[Stored items from a collection]
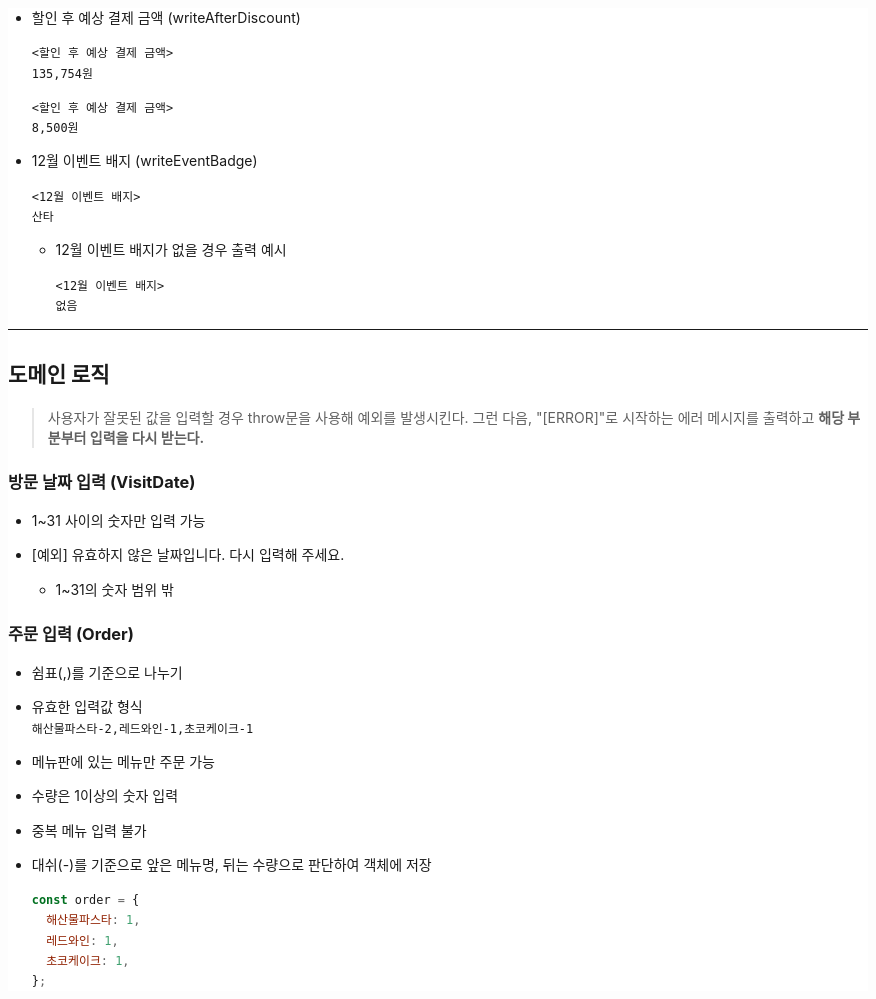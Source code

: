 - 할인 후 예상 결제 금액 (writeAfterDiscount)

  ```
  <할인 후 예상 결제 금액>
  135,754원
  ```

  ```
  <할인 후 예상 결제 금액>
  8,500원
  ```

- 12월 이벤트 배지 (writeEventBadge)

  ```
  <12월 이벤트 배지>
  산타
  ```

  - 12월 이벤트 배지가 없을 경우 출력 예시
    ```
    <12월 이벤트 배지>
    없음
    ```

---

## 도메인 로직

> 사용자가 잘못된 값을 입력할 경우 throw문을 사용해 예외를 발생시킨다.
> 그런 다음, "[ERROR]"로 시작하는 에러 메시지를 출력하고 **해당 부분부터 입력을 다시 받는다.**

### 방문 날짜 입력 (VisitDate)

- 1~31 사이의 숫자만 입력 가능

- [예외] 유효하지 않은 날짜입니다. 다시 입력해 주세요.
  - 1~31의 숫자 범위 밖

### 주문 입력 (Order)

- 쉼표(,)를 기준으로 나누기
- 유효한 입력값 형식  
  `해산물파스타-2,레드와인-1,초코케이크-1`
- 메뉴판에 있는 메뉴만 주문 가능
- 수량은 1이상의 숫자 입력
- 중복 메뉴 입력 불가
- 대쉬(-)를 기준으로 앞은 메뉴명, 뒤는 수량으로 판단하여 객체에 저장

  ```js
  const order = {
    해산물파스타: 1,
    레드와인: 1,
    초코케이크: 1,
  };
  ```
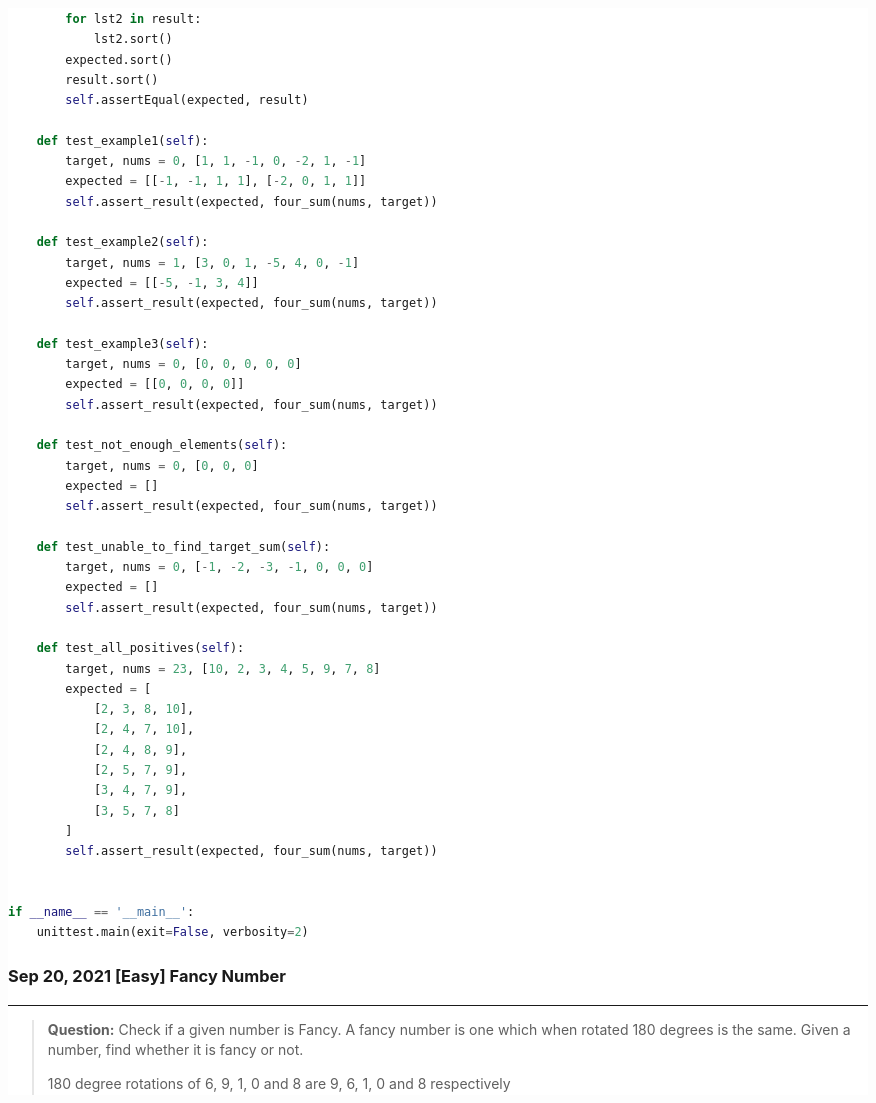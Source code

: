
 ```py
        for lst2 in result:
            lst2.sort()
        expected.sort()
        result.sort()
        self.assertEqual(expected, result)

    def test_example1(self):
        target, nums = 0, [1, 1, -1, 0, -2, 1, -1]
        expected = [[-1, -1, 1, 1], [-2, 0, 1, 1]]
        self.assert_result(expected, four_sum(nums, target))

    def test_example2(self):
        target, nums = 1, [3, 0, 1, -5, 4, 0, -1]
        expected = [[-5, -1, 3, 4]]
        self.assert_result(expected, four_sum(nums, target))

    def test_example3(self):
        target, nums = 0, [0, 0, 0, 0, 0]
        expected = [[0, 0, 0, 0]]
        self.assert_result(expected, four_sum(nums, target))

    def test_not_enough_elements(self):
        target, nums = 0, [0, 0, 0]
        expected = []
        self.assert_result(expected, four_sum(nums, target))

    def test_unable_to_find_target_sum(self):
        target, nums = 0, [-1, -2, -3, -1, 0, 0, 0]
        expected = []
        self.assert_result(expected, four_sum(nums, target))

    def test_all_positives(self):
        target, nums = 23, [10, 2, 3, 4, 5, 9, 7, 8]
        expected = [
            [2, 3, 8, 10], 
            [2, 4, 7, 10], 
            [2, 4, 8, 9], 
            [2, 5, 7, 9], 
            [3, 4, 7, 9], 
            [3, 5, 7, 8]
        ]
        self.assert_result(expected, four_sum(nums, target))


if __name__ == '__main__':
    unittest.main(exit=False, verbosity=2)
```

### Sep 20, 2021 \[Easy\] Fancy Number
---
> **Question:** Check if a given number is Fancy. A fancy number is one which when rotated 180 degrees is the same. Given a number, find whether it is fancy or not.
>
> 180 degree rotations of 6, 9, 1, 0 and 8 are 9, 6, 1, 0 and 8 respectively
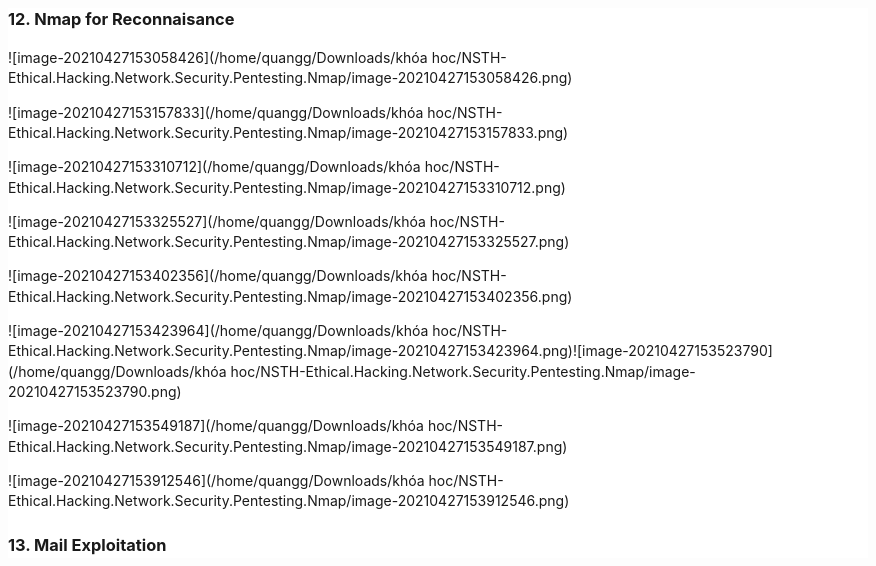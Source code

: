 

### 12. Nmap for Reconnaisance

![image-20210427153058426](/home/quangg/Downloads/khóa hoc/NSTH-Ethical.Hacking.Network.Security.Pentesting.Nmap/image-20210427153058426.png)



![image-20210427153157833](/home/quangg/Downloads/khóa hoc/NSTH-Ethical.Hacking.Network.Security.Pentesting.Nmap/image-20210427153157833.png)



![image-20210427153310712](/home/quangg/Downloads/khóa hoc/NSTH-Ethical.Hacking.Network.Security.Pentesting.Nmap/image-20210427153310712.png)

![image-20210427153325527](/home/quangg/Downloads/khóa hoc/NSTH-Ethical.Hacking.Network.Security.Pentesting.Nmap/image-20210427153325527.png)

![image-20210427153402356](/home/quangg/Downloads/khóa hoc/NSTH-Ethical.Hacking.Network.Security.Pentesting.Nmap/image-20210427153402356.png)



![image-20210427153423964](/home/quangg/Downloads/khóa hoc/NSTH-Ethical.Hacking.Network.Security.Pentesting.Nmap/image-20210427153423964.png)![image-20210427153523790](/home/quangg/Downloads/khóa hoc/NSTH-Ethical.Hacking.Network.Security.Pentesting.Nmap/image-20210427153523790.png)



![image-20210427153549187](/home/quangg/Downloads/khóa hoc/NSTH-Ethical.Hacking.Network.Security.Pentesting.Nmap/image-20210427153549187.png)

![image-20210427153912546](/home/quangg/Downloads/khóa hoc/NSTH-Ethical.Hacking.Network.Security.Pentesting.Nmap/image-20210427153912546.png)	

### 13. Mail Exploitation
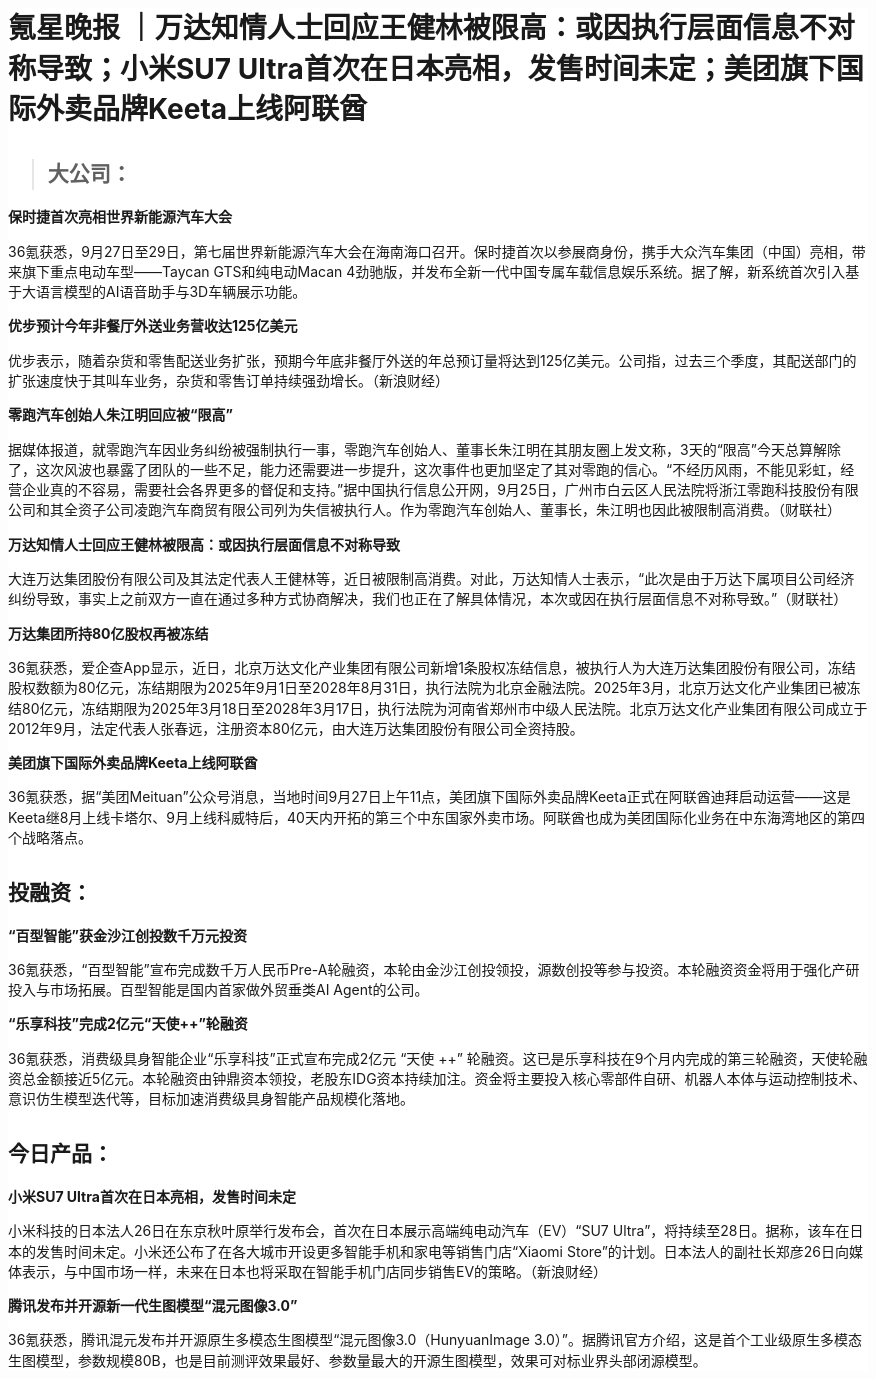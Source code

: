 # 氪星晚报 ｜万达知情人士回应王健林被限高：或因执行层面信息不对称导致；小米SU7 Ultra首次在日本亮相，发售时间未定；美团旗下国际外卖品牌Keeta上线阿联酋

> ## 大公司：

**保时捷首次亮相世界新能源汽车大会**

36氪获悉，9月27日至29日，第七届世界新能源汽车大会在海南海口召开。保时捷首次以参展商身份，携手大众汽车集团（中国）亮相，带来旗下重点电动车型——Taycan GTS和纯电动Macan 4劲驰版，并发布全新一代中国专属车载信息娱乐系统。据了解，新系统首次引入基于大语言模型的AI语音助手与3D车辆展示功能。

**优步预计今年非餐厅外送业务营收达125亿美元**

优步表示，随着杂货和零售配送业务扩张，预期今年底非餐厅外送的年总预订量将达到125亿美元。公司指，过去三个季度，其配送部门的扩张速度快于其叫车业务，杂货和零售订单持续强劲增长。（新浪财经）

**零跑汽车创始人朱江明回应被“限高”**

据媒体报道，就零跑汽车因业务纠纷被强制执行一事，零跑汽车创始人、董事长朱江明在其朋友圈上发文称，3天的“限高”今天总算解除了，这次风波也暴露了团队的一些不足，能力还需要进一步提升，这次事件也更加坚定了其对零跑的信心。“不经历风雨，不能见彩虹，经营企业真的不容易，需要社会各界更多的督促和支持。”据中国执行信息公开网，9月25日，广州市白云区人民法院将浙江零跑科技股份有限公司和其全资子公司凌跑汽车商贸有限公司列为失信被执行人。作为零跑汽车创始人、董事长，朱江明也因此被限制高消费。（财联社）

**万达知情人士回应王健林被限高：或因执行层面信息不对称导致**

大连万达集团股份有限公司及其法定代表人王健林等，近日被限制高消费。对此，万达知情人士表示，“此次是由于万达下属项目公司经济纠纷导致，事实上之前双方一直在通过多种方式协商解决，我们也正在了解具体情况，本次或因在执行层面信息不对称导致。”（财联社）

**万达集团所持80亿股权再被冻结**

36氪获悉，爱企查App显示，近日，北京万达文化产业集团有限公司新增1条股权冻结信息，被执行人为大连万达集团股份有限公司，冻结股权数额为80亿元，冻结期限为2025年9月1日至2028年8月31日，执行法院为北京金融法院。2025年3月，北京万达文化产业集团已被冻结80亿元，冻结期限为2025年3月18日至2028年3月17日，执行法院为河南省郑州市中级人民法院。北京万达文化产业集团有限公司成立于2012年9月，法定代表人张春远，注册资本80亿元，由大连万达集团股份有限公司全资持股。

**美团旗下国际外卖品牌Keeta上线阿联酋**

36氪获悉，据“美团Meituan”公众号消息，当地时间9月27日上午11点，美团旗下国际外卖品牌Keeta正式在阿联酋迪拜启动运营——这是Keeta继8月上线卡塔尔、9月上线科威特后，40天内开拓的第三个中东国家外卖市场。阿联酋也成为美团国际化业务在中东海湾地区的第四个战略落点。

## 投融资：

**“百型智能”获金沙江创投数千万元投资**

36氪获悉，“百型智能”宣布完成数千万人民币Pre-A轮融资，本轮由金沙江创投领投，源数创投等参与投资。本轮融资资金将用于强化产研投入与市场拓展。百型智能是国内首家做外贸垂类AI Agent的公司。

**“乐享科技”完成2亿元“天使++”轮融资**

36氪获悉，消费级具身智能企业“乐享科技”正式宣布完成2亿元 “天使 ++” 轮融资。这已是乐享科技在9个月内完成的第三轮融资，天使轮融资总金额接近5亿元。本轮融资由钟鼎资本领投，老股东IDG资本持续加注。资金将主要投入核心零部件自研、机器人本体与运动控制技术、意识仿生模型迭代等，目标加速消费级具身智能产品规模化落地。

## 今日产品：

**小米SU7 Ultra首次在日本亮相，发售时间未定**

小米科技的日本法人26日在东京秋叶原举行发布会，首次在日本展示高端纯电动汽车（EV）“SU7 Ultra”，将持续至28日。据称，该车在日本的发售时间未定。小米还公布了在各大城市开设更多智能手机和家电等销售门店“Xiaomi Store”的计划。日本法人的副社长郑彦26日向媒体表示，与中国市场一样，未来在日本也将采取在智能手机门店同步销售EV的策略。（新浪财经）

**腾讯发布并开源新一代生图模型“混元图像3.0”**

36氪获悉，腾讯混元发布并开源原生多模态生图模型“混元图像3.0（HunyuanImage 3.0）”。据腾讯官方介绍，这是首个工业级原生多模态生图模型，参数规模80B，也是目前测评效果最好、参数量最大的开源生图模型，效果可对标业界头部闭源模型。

Task instructions :: With the line that contains "36氪获悉，爱企查App显示" as the start, output every line through the end of the entries exactly. Add no other lines.

Answer for the task ::
36氪获悉，爱企查App显示，近日，北京万达文化产业集团有限公司新增1条股权冻结信息，被执行人为大连万达集团股份有限公司，冻结股权数额为80亿元，冻结期限为2025年9月1日至2028年8月31日，执行法院为北京金融法院。2025年3月，北京万达文化产业集团已被冻结80亿元，冻结期限为2025年3月18日至2028年3月17日，执行法院为河南省郑州市中级人民法院。北京万达文化产业集团有限公司成立于2012年9月，法定代表人张春远，注册资本80亿元，由大连万达集团股份有限公司全资持股。

**美团旗下国际外卖品牌Keeta上线阿联酋**

36氪获悉，据“美团Meituan”公众号消息，当地时间9月27日上午11点，美团旗下国际外卖品牌Keeta正式在阿联酋迪拜启动运营——这是Keeta继8月上线卡塔尔、9月上线科威特后，40天内开拓的第三个中东国家外卖市场。阿联酋也成为美团国际化业务在中东海湾地区的第四个战略落点。

## 投融资：

**“百型智能”获金沙江创投数千万元投资**

36氪获悉，“百型智能”宣布完成数千万人民币Pre-A轮融资，本轮由金沙江创投领投，源数创投等参与投资。本轮融资资金将用于强化产研投入与市场拓展。百型智能是国内首家做外贸垂类AI Agent的公司。

**“乐享科技”完成2亿元“天使++”轮融资**

36氪获悉，消费级具身智能企业“乐享科技”正式宣布完成2亿元 “天使 ++” 轮融资。这已是乐享科技在9个月内完成的第三轮融资，天使轮融资总金额接近5亿元。本轮融资由钟鼎资本领投，老股东IDG资本持续加注。资金将主要投入核心零部件自研、机器人本体与运动控制技术、意识仿生模型迭代等，目标加速消费级具身智能产品规模化落地。

## 今日产品：

**小米SU7 Ultra首次在日本亮相，发售时间未定**

小米科技的日本法人26日在东京秋叶原举行发布会，首次在日本展示高端纯电动汽车（EV）“SU7 Ultra”，将持续至28日。据称，该车在日本的发售时间未定。小米还公布了在各大城市开设更多智能手机和家电等销售门店“Xiaomi Store”的计划。日本法人的副社长郑彦26日向媒体表示，与中国市场一样，未来在日本也将采取在智能手机门店同步销售EV的策略。（新浪财经）

**腾讯发布并开源新一代生图模型“混元图像3.0”**

36氪获悉，腾讯混元发布并开源原生多模态生图模型“混元图像3.0（HunyuanImage 3.0）”。据腾讯官方介绍，这是首个工业级原生多模态生图模型，参数规模80B，也是目前测评效果最好、参数量最大的开源生图模型，效果可对标业界头部闭源模型。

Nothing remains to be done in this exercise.